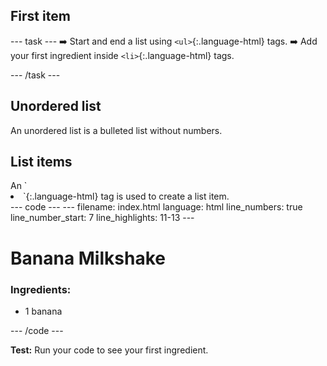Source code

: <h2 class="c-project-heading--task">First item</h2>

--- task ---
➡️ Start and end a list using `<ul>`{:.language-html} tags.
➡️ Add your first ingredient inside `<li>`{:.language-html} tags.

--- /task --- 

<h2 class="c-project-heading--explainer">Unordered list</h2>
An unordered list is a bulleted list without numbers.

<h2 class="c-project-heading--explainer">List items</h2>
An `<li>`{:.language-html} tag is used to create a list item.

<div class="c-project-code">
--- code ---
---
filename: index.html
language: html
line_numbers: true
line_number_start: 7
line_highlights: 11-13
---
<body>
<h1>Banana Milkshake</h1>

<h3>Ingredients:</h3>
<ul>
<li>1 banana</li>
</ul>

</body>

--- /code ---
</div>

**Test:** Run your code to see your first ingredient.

:::

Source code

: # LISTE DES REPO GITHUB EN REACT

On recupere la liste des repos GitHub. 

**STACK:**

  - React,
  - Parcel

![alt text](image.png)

:::

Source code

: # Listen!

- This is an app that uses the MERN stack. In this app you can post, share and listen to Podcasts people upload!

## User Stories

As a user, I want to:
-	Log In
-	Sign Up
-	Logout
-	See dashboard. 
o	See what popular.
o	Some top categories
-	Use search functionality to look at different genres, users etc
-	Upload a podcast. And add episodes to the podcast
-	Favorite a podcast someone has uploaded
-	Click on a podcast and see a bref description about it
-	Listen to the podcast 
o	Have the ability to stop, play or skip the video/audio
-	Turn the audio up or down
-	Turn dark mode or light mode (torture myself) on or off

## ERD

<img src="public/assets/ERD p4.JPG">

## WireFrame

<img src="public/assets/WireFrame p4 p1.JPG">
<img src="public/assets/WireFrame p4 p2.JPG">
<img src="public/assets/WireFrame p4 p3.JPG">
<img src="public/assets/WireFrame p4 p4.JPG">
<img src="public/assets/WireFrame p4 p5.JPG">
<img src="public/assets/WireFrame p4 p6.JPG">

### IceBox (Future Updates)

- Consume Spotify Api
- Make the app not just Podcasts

:::

Take from the listing above each line containing "public".

* Worked solution *
<img src="public/assets/ERD p4.JPG">
<img src="public/assets/WireFrame p4 p1.JPG">
<img src="public/assets/WireFrame p4 p2.JPG">
<img src="public/assets/WireFrame p4 p3.JPG">
<img src="public/assets/WireFrame p4 p4.JPG">
<img src="public/assets/WireFrame p4 p5.JPG">
<img src="public/assets/WireFrame p4 p6.JPG">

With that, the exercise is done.